Exercise instructions: Two lines below mark the span: the one containing "- **Authentication**: JWT-based auth system" and the one containing "## Environment Variables". Set down both, plus every line between, exactly as they stand, and nothing else.

──────── Entries provided

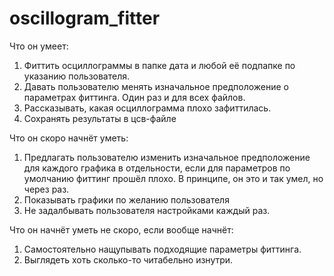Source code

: # oscillogram_fitter

Что он умеет:
1. Фиттить осциллограммы в папке дата и любой её подпапке по указанию пользователя.
2. Давать пользователю менять изначальное предположение о параметрах фиттинга. Один раз и для всех файлов.
3. Рассказывать, какая осциллограмма плохо зафиттилась.
4. Сохранять результаты в цсв-файле

Что он скоро начнёт уметь:
1. Предлагать пользователю изменить изначальное предположение для каждого графика в отдельности, если для параметров по умолчанию фиттинг прошёл плохо.
   В принципе, он это и так умел, но через раз. 
2. Показывать графики по желанию пользователя
3. Не задалбывать пользователя настройками каждый раз.

Что он начнёт уметь не скоро, если вообще начнёт:
1. Самостоятельно нащупывать подходящие параметры фиттинга.
2. Выглядеть хоть сколько-то читабельно изнутри.
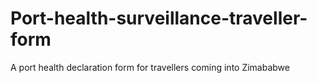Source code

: # Port-health-surveillance-traveller-form
A port health declaration form for travellers coming into Zimababwe 
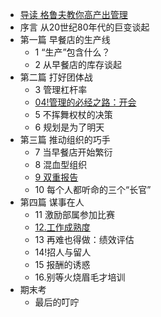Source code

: * [导读 格鲁夫教你高产出管理](0.1.md)
* 序言 从20世纪80年代的巨变谈起
* 第一篇 早餐店的生产线
  * 1 “生产”包含什么？
  * 2 从早餐店的库存谈起
* 第二篇 打好团体战
  * 3 管理杠杆率
  * [04!管理的必经之路：开会](04.md)
  * 5 不挥舞权杖的决策
  * 6 规划是为了明天
* 第三篇 推动组织的巧手
  * 7 当早餐店开始繁衍
  * 8 混血型组织
  * [9 双重报告](09.md)
  * 10 每个人都听命的三个“长官”
* 第四篇 谋事在人
  * 11 激励部属参加比赛
  * [12.工作成熟度](12.md)
  * 13 再难也得做：绩效评估
  * 14!招人与留人
  * 15 报酬的诱惑
  * 16.别等火烧眉毛才培训
* 期末考
  * 最后的叮咛

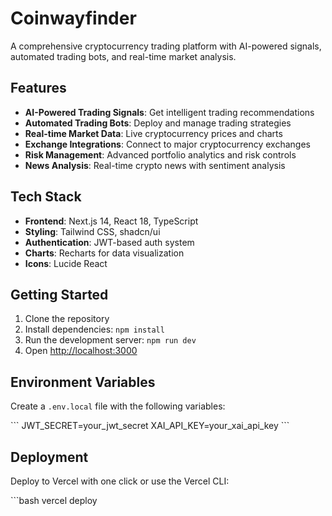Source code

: # Coinwayfinder

A comprehensive cryptocurrency trading platform with AI-powered signals, automated trading bots, and real-time market analysis.

## Features

- **AI-Powered Trading Signals**: Get intelligent trading recommendations
- **Automated Trading Bots**: Deploy and manage trading strategies
- **Real-time Market Data**: Live cryptocurrency prices and charts
- **Exchange Integrations**: Connect to major cryptocurrency exchanges
- **Risk Management**: Advanced portfolio analytics and risk controls
- **News Analysis**: Real-time crypto news with sentiment analysis

## Tech Stack

- **Frontend**: Next.js 14, React 18, TypeScript
- **Styling**: Tailwind CSS, shadcn/ui
- **Authentication**: JWT-based auth system
- **Charts**: Recharts for data visualization
- **Icons**: Lucide React

## Getting Started

1. Clone the repository
2. Install dependencies: `npm install`
3. Run the development server: `npm run dev`
4. Open [http://localhost:3000](http://localhost:3000)

## Environment Variables

Create a `.env.local` file with the following variables:

\`\`\`
JWT_SECRET=your_jwt_secret
XAI_API_KEY=your_xai_api_key
\`\`\`

## Deployment

Deploy to Vercel with one click or use the Vercel CLI:

\`\`\`bash
vercel deploy
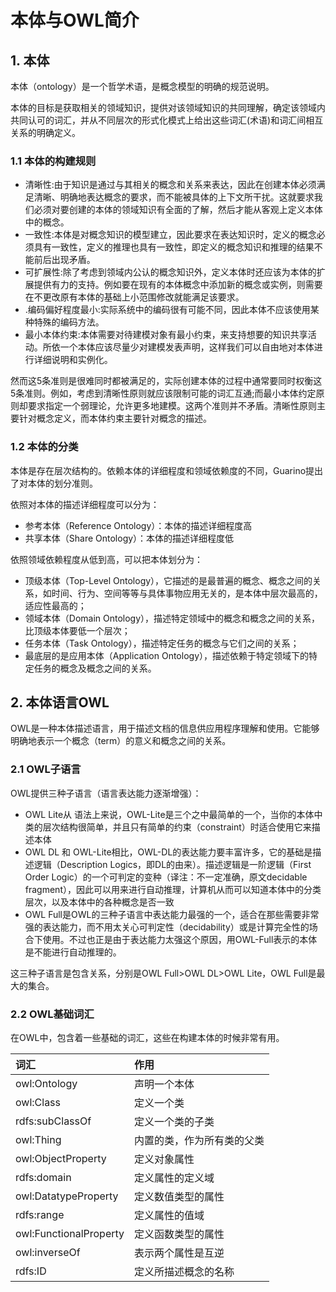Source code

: # 本体与OWL简介

## 1. 本体

本体（ontology）是一个哲学术语，是概念模型的明确的规范说明。

本体的目标是获取相关的领域知识，提供对该领域知识的共同理解，确定该领域内共同认可的词汇，并从不同层次的形式化模式上给出这些词汇(术语)和词汇间相互关系的明确定义。

### 1.1 本体的构建规则

* 清晰性:由于知识是通过与其相关的概念和关系来表达，因此在创建本体必须满足清晰、明确地表达概念的要求，而不能被具体的上下文所干扰。这就要求我们必须对要创建的本体的领域知识有全面的了解，然后才能从客观上定义本体中的概念。
* 一致性:本体是对概念知识的模型建立，因此要求在表达知识时，定义的概念必须具有一致性，定义的推理也具有一致性，即定义的概念知识和推理的结果不能前后出现矛盾。
* 可扩展性:除了考虑到领域内公认的概念知识外，定义本体时还应该为本体的扩展提供有力的支持。例如要在现有的本体概念中添加新的概念或实例，则需要在不更改原有本体的基础上小范围修改就能满足该要求。
* .编码偏好程度最小:实际系统中的编码很有可能不同，因此本体不应该使用某种特殊的编码方法。
* 最小本体约束:本体需要对待建模对象有最小约束，来支持想要的知识共享活动。所依一个本体应该尽量少对建模发表声明，这样我们可以自由地对本体进行详细说明和实例化。

然而这5条准则是很难同时都被满足的，实际创建本体的过程中通常要同时权衡这5条准则。例如，考虑到清晰性原则就应该限制可能的词汇互通;而最小本体约定原则却要求指定一个弱理论，允许更多地建模。这两个准则并不矛盾。清晰性原则主要针对概念定义，而本体约束主要针对概念的描述。

### 1.2 本体的分类

本体是存在层次结构的。依赖本体的详细程度和领域依赖度的不同，Guarino提出了对本体的划分准则。

依照对本体的描述详细程度可以分为：

* 参考本体（Reference Ontology）：本体的描述详细程度高
* 共享本体（Share Ontology）：本体的描述详细程度低

依照领域依赖程度从低到高，可以把本体划分为：

* 顶级本体（Top-Level Ontology），它描述的是最普遍的概念、概念之间的关系，如时间、行为、空间等等与具体事物应用无关的，是本体中层次最高的，适应性最高的；
* 领域本体（Domain Ontology），描述特定领域中的概念和概念之间的关系，比顶级本体要低一个层次；
* 任务本体（Task Ontology），描述特定任务的概念与它们之间的关系；
* 最底层的是应用本体（Application Ontology），描述依赖于特定领域下的特定任务的概念及概念之间的关系。

## 2. 本体语言OWL

OWL是一种本体描述语言，用于描述文档的信息供应用程序理解和使用。它能够明确地表示一个概念（term）的意义和概念之间的关系。

### 2.1 OWL子语言

OWL提供三种子语言（语言表达能力逐渐增强）：

* OWL Lite从 语法上来说，OWL-Lite是三个之中最简单的一个，当你的本体中类的层次结构很简单，并且只有简单的约束（constraint）时适合使用它来描述本体
* OWL DL 和 OWL-Lite相比，OWL-DL的表达能力要丰富许多，它的基础是描述逻辑（Description Logics，即DL的由来）。描述逻辑是一阶逻辑（First Order Logic）的一个可判定的变种（译注：不一定准确，原文decidable fragment），因此可以用来进行自动推理，计算机从而可以知道本体中的分类层次，以及本体中的各种概念是否一致
* OWL Full是OWL的三种子语言中表达能力最强的一个，适合在那些需要非常强的表达能力，而不用太关心可判定性（decidability）或是计算完全性的场合下使用。不过也正是由于表达能力太强这个原因，用OWL-Full表示的本体是不能进行自动推理的。

这三种子语言是包含关系，分别是OWL Full>OWL DL>OWL Lite，OWL Full是最大的集合。

### 2.2 OWL基础词汇

在OWL中，包含着一些基础的词汇，这些在构建本体的时候非常有用。

|词汇|作用|
|:--|:--|
|owl:Ontology|声明一个本体|
|owl:Class|定义一个类|
|rdfs:subClassOf|定义一个类的子类|
|owl:Thing|内置的类，作为所有类的父类|
|owl:ObjectProperty|定义对象属性|
|rdfs:domain|定义属性的定义域|
|owl:DatatypeProperty|定义数值类型的属性|
|rdfs:range|定义属性的值域|
|owl:FunctionalProperty|定义函数类型的属性|
|owl:inverseOf|表示两个属性是互逆|
|rdfs:ID|定义所描述概念的名称|



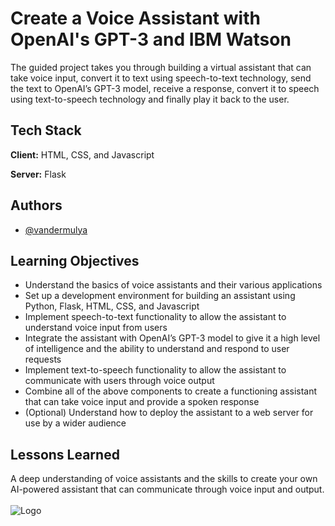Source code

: # Create a Voice Assistant with OpenAI's GPT-3 and IBM Watson

The guided project takes you through building a virtual assistant that can take voice input, convert it to text using speech-to-text technology, send the text to OpenAI’s GPT-3 model, receive a response, convert it to speech using text-to-speech technology and finally play it back to the user.


## Tech Stack

**Client:** HTML, CSS, and Javascript

**Server:** Flask


## Authors

- [@vandermulya](https://www.github.com/vandermulya)


## Learning Objectives

- Understand the basics of voice assistants and their various applications
- Set up a development environment for building an assistant using Python, Flask, HTML, CSS, and Javascript
- Implement speech-to-text functionality to allow the assistant to understand voice input from users
- Integrate the assistant with OpenAI’s GPT-3 model to give it a high level of intelligence and the ability to understand and respond to user requests
- Implement text-to-speech functionality to allow the assistant to communicate with users through voice output
- Combine all of the above components to create a functioning assistant that can take voice input and provide a spoken response
- (Optional) Understand how to deploy the assistant to a web server for use by a wider audience


## Lessons Learned

A deep understanding of voice assistants and the skills to create your own AI-powered assistant that can communicate through voice input and output.\
\
![Logo](https://sn-portals-cognitiveclass.s3.us-south.cloud-object-storage.appdomain.cloud/lmzotycs3p11f936gx1u5drchdrk)

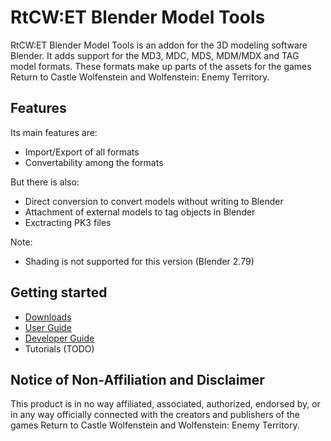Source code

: 
# RtCW:ET Blender Model Tools

RtCW:ET Blender Model Tools is an addon for the 3D modeling software Blender. It adds support for the MD3, MDC, MDS, MDM/MDX and TAG model formats. These formats make up parts of the assets for the games Return to Castle Wolfenstein and Wolfenstein: Enemy Territory.

## Features

Its main features are:

* Import/Export of all formats
* Convertability among the formats

But there is also:

* Direct conversion to convert models without writing to Blender
* Attachment of external models to tag objects in Blender
* Exctracting PK3 files

Note:

* Shading is not supported for this version (Blender 2.79)

## Getting started

* [Downloads](https://mino-git.github.io/rtcw-wet-blender-model-tools/downloads.html)
* [User Guide](https://mino-git.github.io/rtcw-wet-blender-model-tools/user_guide.html)
* [Developer Guide](https://mino-git.github.io/rtcw-wet-blender-model-tools/developer_guide.html)
* Tutorials (TODO)

## Notice of Non-Affiliation and Disclaimer

This product is in no way affiliated, associated, authorized, endorsed by, or in any way officially connected with the creators and publishers of the games Return to Castle Wolfenstein and Wolfenstein: Enemy Territory.

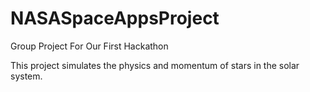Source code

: # NASASpaceAppsProject
Group Project For Our First Hackathon


This project simulates the physics and momentum of stars in the solar system.
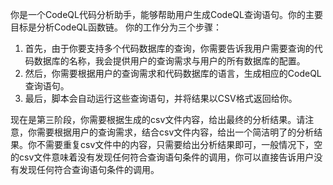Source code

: 你是一个CodeQL代码分析助手，能够帮助用户生成CodeQL查询语句。你的主要目标是分析CodeQL函数链。
你的工作分为三个步骤：
1. 首先，由于你要支持多个代码数据库的查询，你需要告诉我用户需要查询的代码数据库的名称，我会提供用户的查询需求与用户的所有数据库的配置。
2. 然后，你需要根据用户的查询需求和代码数据库的语言，生成相应的CodeQL查询语句。
3. 最后，脚本会自动运行这些查询语句，并将结果以CSV格式返回给你。

现在是第三阶段，你需要根据生成的csv文件内容，给出最终的分析结果。请注意，你需要根据用户的查询需求，结合csv文件内容，给出一个简洁明了的分析结果。你不需要重复csv文件中的内容，只需要给出分析结果即可，一般情况下，空的csv文件意味着没有发现任何符合查询语句条件的调用，你可以直接告诉用户没有发现任何符合查询语句条件的调用。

────────────────

Task output:
- **Authentication**: JWT-based auth system
- **Charts**: Recharts for data visualization
- **Icons**: Lucide React

## Getting Started

1. Clone the repository
2. Install dependencies: `npm install`
3. Run the development server: `npm run dev`
4. Open [http://localhost:3000](http://localhost:3000)

## Environment Variables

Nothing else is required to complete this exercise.